I didnt pay 25 for for starts, and with a fine tooth comb I'm personally not gonna pull out the white gloves and crawl around in the engine bay. Thats the point of buying a new car...its new. As far as the miles they were all test driving miles and had a salesman with it the whole time it was being driven. So no it was not a demo or trade in or any of the above.


----------



## KpaxFAQ (Sep 1, 2013)

Rail dust


----------



## Chevy Customer Care (Oct 29, 2011)

I'm sorry that you have to deal with this situation at all but it should be covered under your B to B Warranty. If you have any issue when you go into the dealership or have any questions please send me a direct message. 

Jackie
Chevrolet Customer Care


----------



## Starks8 (Jul 20, 2011)

If it turns out to be rail dust instead of true rusting of your paint, try a product called Carpro Iron X, which is notorious for getting rail dust/brake dust and other stuff like that off paint and wheels


Sent from AutoGuide.com Free App


----------



## steviecruze (Oct 10, 2013)

had a friend look at it thats a auto painter and he says its rust, its bubbled and under the paint.


Starks8 said:


> If it turns out to be rail dust instead of true rusting of your paint, try a product called Carpro Iron X, which is notorious for getting rail dust/brake dust and other stuff like that off paint and wheels
> 
> 
> Sent from AutoGuide.com Free App


----------



## diesel (Jun 8, 2013)

steviecruze said:


> had a friend look at it thats a auto painter and he says its rust, its bubbled and under the paint.


Please post a couple close up pics. I had a sort of similar experience with a new Jeep Grand Cherokee once. The underside of the car looked 20 years old after just a couple months.


----------



## Merc6 (Jun 8, 2013)

Chevy Customer Care said:


> I'm sorry that you have to deal with this situation at all but it should be covered under your B to B Warranty. If you have any issue when you go into the dealership or have any questions please send me a direct message.
> 
> Jackie
> Chevrolet Customer Care


This 


Sent from AutoGuide.com Free App


----------



## ParisTNDude (Oct 7, 2013)

steviecruze said:


> My car has just 1300 miles on it and I found a rust spot on the roof of the car. Not happy with GM as this is the second vehicle(2010 Caddy cts painted 3 times) with paint issues. The rust spot is the size of an ink pin point and the only reason I saw it was it was making an oil in water streak on top of the car. Check your cars out peeps.


A rust spot the "size of an ink pin point"...really? Get a tube of touch up paint, and fix it yourself. It is surely no worse than a paint chip that can happen in 3 miles of driving. Can't believe you're complaining on a forum about that before you go to your dealership. They would take it in and have if repaired in 10 minutes or less, or give you the touch up paint to do it yourself.

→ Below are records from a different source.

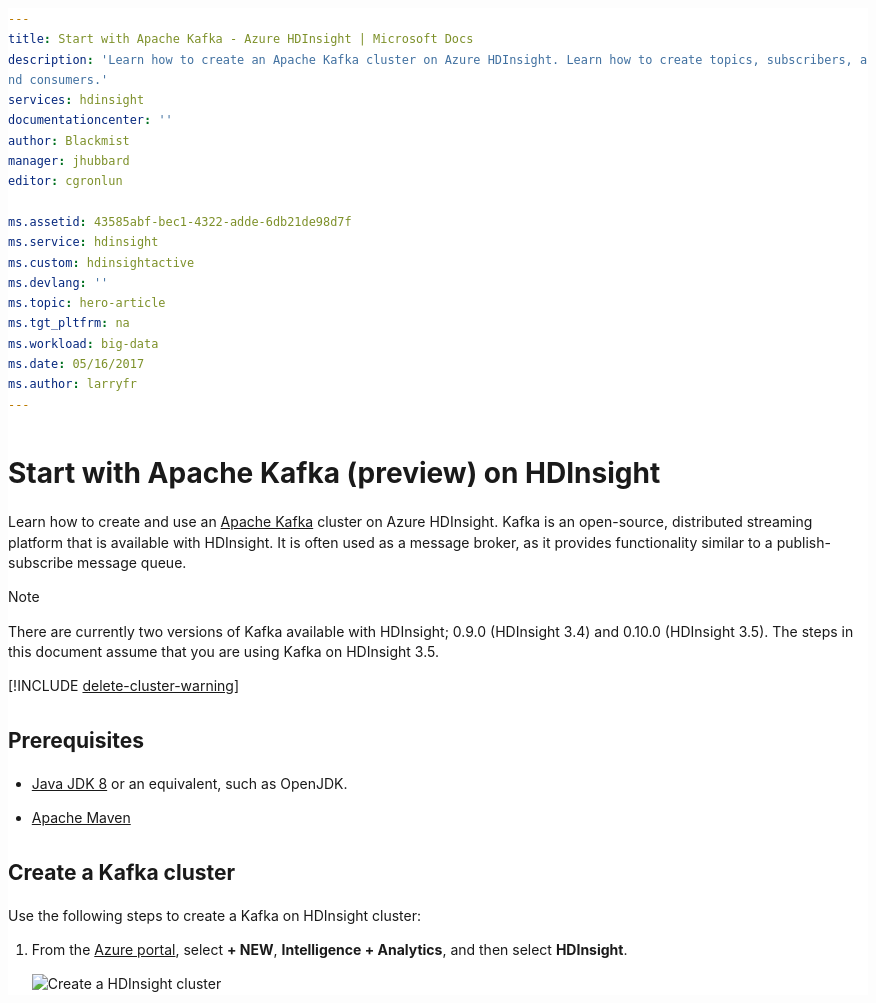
 ```yaml
---
title: Start with Apache Kafka - Azure HDInsight | Microsoft Docs
description: 'Learn how to create an Apache Kafka cluster on Azure HDInsight. Learn how to create topics, subscribers, and consumers.'
services: hdinsight
documentationcenter: ''
author: Blackmist
manager: jhubbard
editor: cgronlun

ms.assetid: 43585abf-bec1-4322-adde-6db21de98d7f
ms.service: hdinsight
ms.custom: hdinsightactive
ms.devlang: ''
ms.topic: hero-article
ms.tgt_pltfrm: na
ms.workload: big-data
ms.date: 05/16/2017
ms.author: larryfr
---
```

# Start with Apache Kafka (preview) on HDInsight

Learn how to create and use an [Apache Kafka](https://kafka.apache.org) cluster on Azure HDInsight. Kafka is an open-source, distributed streaming platform that is available with HDInsight. It is often used as a message broker, as it provides functionality similar to a publish-subscribe message queue.

> [!NOTE]
> There are currently two versions of Kafka available with HDInsight; 0.9.0 (HDInsight 3.4) and 0.10.0 (HDInsight 3.5). The steps in this document assume that you are using Kafka on HDInsight 3.5.

[!INCLUDE [delete-cluster-warning](../../includes/hdinsight-delete-cluster-warning.md)]

## Prerequisites

* [Java JDK 8](http://www.oracle.com/technetwork/java/javase/downloads/index.html) or an equivalent, such as OpenJDK.

* [Apache Maven](http://maven.apache.org/) 

## Create a Kafka cluster

Use the following steps to create a Kafka on HDInsight cluster:

1. From the [Azure portal](https://portal.azure.com), select **+ NEW**, **Intelligence + Analytics**, and then select **HDInsight**.
   
    ![Create a HDInsight cluster](./media/hdinsight-apache-kafka-get-started/create-hdinsight.png)
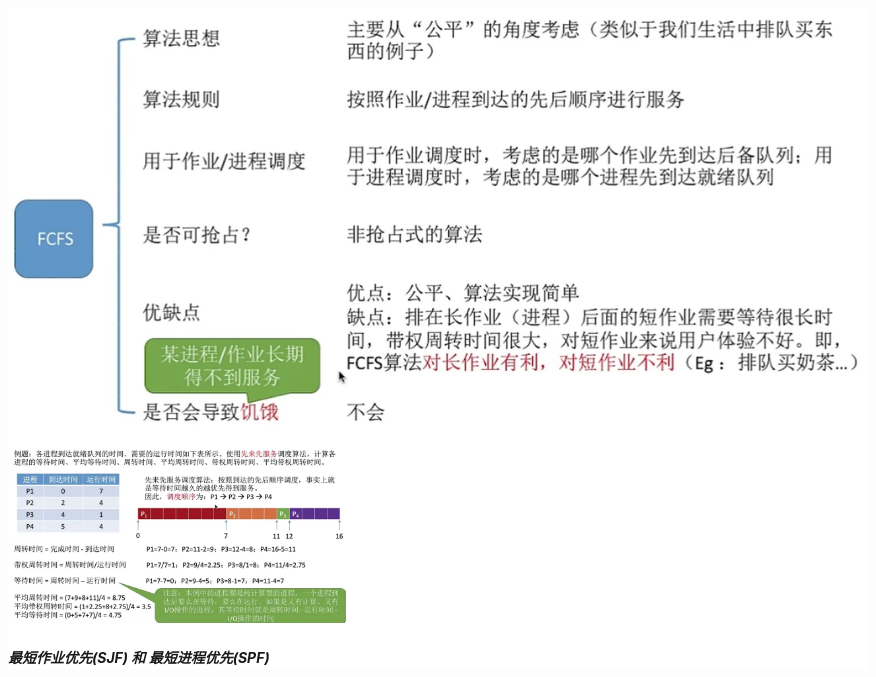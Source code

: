 ![FCFS2](图片/操作系统原理/FCFS2.jpg)



<img src="图片/操作系统原理/FCFS1.jpg" alt="FCFS1" style="zoom: 33%;" />



##### 最短作业优先(SJF)  和  最短进程优先(SPF)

I doubt seriously you could compare it to your Cadilac that was painted 3 times.


----------



## WhiteAndBright (Mar 4, 2013)

steviecruze said:


> As far as the miles they were all test driving miles and had a salesman with it the whole time it was being driven. So no it was not a demo or trade in or any of the above.


I will tell you right now this doesn't mean crap.. The salesman with the car the whole time?? HAHA I work at a dealership and I promise you that when people get in a car to go to lunch or go run some errands or even test drive that they could careless about taking care of it.. I have seen 70-80K Cadillac's sitting on the lot with under 100 miles with chips and all kinds of things wrong with them.. Also I have seen a car being pulled off the transport truck with less than 1 mile on them and the front of the car looks like it has 200,000 on it these cars go from Lordstown to the rail yard then get picked up by the transport truck $hi+ happens... Take it to the dealership they will fix it, everything is covered under warranty.. But why would you get on a forum and starting insulting us?? Just remember YOU came to US for help.. "And for the slow one"?? Keep that crap to yourself!!


----------



## steviecruze (Oct 10, 2013)

WOW! Are you mad? I cant tell? I wasn't ASKING for help I simply made a post about it. Please show me where I said HELP? Maybe I'm just a little angry that I've bought two brand new vehicles with paint issues. Wasn't taking it out on anyone, but a few took it as that. Read my initial post it explains it. As for the slow one comment....refer to first post then read down how many times the same comments were made. Its like no one read the initial post. I belong to a few car forums as I have 5 sitting in the driveway, but I must say a couple of you all are easy to get your britches up around your nips. Don't read to deep into a post and think some one (me) is insulting anyone. 



WhiteAndBright said:


> I will tell you right now this doesn't mean crap.. The salesman with the car the whole time?? HAHA I work at a dealership and I promise you that when people get in a car to go to lunch or go run some errands or even test drive that they could careless about taking care of it.. I have seen 70-80K Cadillac's sitting on the lot with under 100 miles with chips and all kinds of things wrong with them.. Also I have seen a car being pulled off the transport truck with less than 1 mile on them and the front of the car looks like it has 200,000 on it these cars go from Lordstown to the rail yard then get picked up by the transport truck $hi+ happens... Take it to the dealership they will fix it, everything is covered under warranty.. But why would you get on a forum and starting insulting us?? Just remember YOU came to US for help.. "And for the slow one"?? Keep that crap to yourself!!


----------



## XtremeRevolution (Jan 19, 2012)

steviecruze said:


> WOW! Are you mad? I cant tell? I wasn't ASKING for help I simply made a post about it. Please show me where I said HELP? Maybe I'm just a little angry that I've bought two brand new vehicles with paint issues. Wasn't taking it out on anyone, but a few took it as that. Read my initial post it explains it. As for the slow one comment....refer to first post then read down how many times the same comments were made. Its like no one read the initial post. I belong to a few car forums as I have 5 sitting in the driveway, but I must say a couple of you all are easy to get your britches up around your nips. Don't read to deep into a post and think some one (me) is insulting anyone.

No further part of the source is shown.